In the authors' series, the mutation frequency of BRAF, KRAS, and NRAS, as well as microsatellite instability frequency, were not different between early- and late-onset rectal cancer. In The Cancer Genome Atlas series, among the genes with the most considerable difference in mutation frequency between young and older patients, seven genes are involved in the immune response and CD69, CD3, and CD8β expression was lower in early-onset rectal cancer. In the IMMUNOlogical microenvironment in REctal AdenoCarcinoma Treatment 1 and 2 series, young patients had a lower rate of CD4+ T cells, but higher T regulator infiltration in the rectal mucosa.

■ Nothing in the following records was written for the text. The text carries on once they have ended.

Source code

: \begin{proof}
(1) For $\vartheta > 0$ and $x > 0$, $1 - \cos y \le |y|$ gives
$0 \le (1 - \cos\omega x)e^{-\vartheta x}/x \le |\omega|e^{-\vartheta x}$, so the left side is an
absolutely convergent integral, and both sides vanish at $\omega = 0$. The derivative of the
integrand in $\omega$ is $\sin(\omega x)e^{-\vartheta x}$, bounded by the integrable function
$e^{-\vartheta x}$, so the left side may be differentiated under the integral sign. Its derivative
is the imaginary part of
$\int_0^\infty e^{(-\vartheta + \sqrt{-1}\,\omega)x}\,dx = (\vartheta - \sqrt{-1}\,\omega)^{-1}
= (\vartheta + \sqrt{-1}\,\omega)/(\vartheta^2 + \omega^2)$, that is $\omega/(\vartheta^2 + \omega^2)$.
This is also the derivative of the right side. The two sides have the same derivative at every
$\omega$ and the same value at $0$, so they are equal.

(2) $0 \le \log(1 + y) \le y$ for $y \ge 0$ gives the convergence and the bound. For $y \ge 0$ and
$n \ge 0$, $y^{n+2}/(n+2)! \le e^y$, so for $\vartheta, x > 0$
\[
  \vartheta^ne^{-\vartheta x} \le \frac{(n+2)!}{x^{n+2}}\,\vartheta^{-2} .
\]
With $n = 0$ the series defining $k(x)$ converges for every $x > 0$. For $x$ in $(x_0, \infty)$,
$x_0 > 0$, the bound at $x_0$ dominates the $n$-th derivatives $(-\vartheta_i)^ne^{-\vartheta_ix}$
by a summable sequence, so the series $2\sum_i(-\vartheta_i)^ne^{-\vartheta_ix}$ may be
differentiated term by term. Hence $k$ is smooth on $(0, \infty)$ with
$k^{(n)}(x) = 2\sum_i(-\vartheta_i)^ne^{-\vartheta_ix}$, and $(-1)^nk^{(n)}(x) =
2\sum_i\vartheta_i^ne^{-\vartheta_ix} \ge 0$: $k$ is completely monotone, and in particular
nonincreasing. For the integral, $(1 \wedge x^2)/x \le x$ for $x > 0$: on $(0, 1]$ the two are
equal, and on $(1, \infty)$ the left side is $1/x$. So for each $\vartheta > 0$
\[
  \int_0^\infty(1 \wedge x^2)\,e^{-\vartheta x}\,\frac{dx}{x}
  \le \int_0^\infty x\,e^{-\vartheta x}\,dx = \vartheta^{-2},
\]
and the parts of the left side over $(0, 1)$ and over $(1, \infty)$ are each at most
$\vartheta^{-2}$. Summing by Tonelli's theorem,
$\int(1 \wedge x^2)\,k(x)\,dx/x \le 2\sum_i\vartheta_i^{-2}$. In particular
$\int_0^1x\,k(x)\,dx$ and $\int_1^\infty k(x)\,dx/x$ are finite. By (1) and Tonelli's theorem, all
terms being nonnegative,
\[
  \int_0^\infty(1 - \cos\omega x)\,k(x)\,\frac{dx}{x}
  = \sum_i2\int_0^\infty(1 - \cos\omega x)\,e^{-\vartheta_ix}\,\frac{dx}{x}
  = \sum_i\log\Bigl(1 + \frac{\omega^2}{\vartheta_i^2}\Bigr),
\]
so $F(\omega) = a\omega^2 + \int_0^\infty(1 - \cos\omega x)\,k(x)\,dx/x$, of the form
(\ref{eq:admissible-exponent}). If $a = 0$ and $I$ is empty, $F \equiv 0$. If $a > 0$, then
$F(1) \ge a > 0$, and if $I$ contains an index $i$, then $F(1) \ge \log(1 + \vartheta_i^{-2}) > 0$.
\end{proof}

Early-onset rectal cancer is rarely associated with common hereditary syndromes. The tumour microenvironment is characterized by a high frequency of mutations impairing the local immune surveillance mechanisms and low expression of immune editing-related genes. A constitutively low number of CD4 T cells associated with a high number of T regulators indicates an imbalance in the immune surveillance mechanisms.
年轻患者的结肠癌常与遗传综合征相关;然而,在早发性直肠癌中,很少观察到这些基因的突变。本研究的目的是分析早发性直肠癌局部免疫微环境的特征和突变模式。
对帕多瓦大学医院直肠癌系列中的常见突变基因进行分析。比较了来自癌症基因组图谱(“TCGA”)队列中的突变频率和免疫基因表达,并在直肠癌腺癌治疗1和2(“IMMUNOREACT”)系列中评估了直肠癌旁健康直肠黏膜中的免疫细胞浸润水平。
在作者的系列研究中,早发性和晚发性直肠癌之间BRAF、KRAS和NRAS的突变频率以及微卫星不稳定性频率没有差异。在癌症基因组图谱系列中,在年轻和老年患者之间突变频率差异最大的基因中,有7个基因参与免疫反应且早发性直肠癌中CD69、CD3和CD8β表达较低。在直肠癌腺癌治疗1和2系列的免疫微环境中,年轻患者的CD4+T细胞比例较低,但直肠黏膜中调节性T细胞浸润较高。
早发性直肠癌很少与常见的遗传综合征相关。肿瘤微环境的特征是损害局部免疫监视机制的突变频率高以及免疫编辑相关基因的低表达。CD4 T细胞数量持续较低且调节性T细胞数量较高表明免疫监视机制失衡。